Using ignore_index increases loss

I am doing a machine translation task with Cross Entropy loss, where each sentence in the target is padded with ‘0’ values to the maximum length sentence of the dataset. I first trained my network without using ignore_index (1st picture), then set ignore_index=0, and the loss increases in magnitude (2nd picture) to around 5.

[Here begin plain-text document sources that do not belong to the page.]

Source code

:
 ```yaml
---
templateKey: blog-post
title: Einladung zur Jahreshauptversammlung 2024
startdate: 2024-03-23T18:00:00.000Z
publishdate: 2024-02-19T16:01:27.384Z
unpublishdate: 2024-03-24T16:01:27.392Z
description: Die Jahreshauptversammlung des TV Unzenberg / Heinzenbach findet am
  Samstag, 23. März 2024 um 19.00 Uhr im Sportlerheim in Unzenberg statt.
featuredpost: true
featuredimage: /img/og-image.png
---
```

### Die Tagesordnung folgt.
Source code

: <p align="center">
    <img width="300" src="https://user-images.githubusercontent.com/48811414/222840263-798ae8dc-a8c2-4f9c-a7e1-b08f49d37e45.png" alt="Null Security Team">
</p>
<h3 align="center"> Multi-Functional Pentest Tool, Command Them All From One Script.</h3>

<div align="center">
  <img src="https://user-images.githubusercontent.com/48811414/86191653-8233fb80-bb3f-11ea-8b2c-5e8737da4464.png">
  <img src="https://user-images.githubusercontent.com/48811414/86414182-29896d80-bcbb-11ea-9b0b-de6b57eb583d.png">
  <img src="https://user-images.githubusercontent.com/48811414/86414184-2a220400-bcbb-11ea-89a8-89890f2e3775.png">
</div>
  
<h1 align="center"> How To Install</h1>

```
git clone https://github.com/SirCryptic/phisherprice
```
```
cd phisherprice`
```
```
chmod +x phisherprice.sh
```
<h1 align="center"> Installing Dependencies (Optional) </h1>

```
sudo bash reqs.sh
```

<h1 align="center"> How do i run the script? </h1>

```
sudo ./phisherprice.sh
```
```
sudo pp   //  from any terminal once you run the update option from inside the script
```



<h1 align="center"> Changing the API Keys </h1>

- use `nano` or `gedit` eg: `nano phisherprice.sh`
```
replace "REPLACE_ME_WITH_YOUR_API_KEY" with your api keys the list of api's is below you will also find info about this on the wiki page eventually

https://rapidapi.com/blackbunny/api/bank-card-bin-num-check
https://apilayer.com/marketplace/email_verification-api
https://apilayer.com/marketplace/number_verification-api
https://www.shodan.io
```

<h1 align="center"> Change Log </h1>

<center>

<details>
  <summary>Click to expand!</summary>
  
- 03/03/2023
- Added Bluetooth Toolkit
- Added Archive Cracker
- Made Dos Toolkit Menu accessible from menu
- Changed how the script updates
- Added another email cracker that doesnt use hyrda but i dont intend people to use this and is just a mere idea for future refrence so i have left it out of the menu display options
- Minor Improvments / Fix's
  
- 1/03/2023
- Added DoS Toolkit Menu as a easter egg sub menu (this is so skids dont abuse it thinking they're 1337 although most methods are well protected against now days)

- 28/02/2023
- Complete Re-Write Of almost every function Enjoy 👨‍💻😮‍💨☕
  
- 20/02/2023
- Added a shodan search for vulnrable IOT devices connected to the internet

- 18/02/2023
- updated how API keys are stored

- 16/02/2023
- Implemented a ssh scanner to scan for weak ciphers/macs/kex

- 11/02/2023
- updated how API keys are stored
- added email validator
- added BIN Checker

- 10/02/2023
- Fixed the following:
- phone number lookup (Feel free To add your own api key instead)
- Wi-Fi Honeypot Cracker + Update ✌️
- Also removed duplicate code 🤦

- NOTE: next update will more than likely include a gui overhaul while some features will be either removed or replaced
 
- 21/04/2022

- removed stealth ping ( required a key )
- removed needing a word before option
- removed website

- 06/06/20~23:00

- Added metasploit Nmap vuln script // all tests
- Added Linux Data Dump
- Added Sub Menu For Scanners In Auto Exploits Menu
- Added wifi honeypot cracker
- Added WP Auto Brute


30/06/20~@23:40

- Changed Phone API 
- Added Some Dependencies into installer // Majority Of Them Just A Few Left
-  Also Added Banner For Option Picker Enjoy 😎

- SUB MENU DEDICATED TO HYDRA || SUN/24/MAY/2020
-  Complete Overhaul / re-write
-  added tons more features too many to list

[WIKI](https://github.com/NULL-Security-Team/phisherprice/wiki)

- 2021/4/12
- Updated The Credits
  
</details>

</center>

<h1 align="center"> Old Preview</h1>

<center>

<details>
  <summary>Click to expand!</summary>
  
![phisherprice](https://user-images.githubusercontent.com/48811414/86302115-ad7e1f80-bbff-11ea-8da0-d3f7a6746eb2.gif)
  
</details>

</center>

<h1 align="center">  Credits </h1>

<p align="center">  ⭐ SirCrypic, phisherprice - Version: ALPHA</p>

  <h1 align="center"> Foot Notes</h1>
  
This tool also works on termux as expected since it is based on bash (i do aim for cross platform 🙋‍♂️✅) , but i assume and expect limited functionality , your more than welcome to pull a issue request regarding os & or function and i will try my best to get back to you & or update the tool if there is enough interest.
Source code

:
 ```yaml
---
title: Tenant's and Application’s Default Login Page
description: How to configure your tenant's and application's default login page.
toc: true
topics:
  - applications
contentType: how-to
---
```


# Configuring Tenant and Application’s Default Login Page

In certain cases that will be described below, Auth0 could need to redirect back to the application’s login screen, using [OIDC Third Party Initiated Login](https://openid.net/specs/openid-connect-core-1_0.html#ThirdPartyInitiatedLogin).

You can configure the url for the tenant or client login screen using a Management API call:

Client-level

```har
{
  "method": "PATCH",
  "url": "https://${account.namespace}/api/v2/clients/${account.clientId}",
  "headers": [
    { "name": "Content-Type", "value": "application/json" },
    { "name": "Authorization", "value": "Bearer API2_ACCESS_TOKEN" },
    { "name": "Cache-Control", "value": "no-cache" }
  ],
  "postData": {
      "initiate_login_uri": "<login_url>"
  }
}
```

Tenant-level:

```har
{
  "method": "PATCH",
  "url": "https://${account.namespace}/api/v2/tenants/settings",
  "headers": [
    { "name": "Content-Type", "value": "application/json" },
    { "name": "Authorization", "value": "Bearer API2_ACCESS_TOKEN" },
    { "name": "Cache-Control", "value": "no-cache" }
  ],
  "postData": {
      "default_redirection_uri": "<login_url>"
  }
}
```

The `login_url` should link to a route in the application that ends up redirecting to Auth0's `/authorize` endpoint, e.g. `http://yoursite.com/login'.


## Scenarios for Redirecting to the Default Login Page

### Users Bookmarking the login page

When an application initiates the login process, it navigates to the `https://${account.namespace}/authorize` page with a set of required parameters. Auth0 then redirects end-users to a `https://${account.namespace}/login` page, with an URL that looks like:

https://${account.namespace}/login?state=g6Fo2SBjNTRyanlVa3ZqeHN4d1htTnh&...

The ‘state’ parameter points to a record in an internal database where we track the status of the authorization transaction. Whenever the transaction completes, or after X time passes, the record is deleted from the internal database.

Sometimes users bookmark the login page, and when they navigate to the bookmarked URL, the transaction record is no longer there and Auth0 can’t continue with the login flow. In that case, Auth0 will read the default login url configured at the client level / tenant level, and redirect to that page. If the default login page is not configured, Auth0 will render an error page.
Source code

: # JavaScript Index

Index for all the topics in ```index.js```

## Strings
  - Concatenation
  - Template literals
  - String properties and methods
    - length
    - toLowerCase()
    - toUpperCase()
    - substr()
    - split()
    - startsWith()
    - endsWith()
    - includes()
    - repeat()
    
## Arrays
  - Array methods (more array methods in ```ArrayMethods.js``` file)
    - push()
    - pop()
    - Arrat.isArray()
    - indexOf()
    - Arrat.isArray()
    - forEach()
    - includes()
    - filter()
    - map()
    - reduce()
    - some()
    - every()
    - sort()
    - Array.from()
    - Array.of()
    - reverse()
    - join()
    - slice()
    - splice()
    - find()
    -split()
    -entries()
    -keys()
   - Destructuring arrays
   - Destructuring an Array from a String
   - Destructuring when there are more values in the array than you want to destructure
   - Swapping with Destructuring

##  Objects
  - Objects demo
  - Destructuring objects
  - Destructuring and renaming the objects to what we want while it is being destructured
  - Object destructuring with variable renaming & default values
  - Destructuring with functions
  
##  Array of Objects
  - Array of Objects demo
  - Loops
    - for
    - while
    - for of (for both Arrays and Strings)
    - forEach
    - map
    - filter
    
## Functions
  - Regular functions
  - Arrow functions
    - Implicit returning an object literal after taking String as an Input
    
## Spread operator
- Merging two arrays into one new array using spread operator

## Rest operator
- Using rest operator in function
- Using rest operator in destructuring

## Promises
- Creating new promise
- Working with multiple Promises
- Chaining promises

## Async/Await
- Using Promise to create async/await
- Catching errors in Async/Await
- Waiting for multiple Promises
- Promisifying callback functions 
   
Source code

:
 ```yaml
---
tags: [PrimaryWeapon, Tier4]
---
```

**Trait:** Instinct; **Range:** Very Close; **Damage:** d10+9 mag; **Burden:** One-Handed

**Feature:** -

Here is my code and tensor dimensions:

# init mask 
mask = torch.tril(torch.ones((MAX_LENGTH, MAX_LENGTH))).to(DEVICE)

# optimization loop 
best_loss = 1e5
best_epoch = 0
optimizer=torch.optim.Adam(params=model.parameters(),lr=1e-3)
loss_fn = torch.nn.CrossEntropyLoss(ignore_index=0) 
train_losses = []
val_losses = []
for epoch in range(1,EPOCHS+1):

    # train loop 
    for i, (src,trg) in enumerate(train_data):

        # place tensors to device 
        src = torch.Tensor(src).to(DEVICE).long()
        trg = torch.Tensor(trg).to(DEVICE).long()

        # forward pass 
        out = model(src,trg, mask)
        print('out: ', out.size())
        print('trg: ', trg.size())
        print('out reshaped: ', out.view(-1, tgt_vocab).size())
        print('trg reshaped: ', trg.view(-1).size())


        # compute loss 
        train_loss = loss_fn(out.view(-1,tgt_vocab), trg.view(-1))
        
        # backprop 
        optimizer.zero_grad()
        train_loss.backward()

        # update weights 
        optimizer.step()
out:  torch.Size([64, 60, 3194])
trg:  torch.Size([64, 60])
out reshaped:  torch.Size([3840, 3194])
trg reshaped:  torch.Size([3840])

The CE loss is averaged over your targets if you leave the reduction parameter at default values. Probably your model is learning to predict the padding, and reducing the value of CE loss when it is averaged.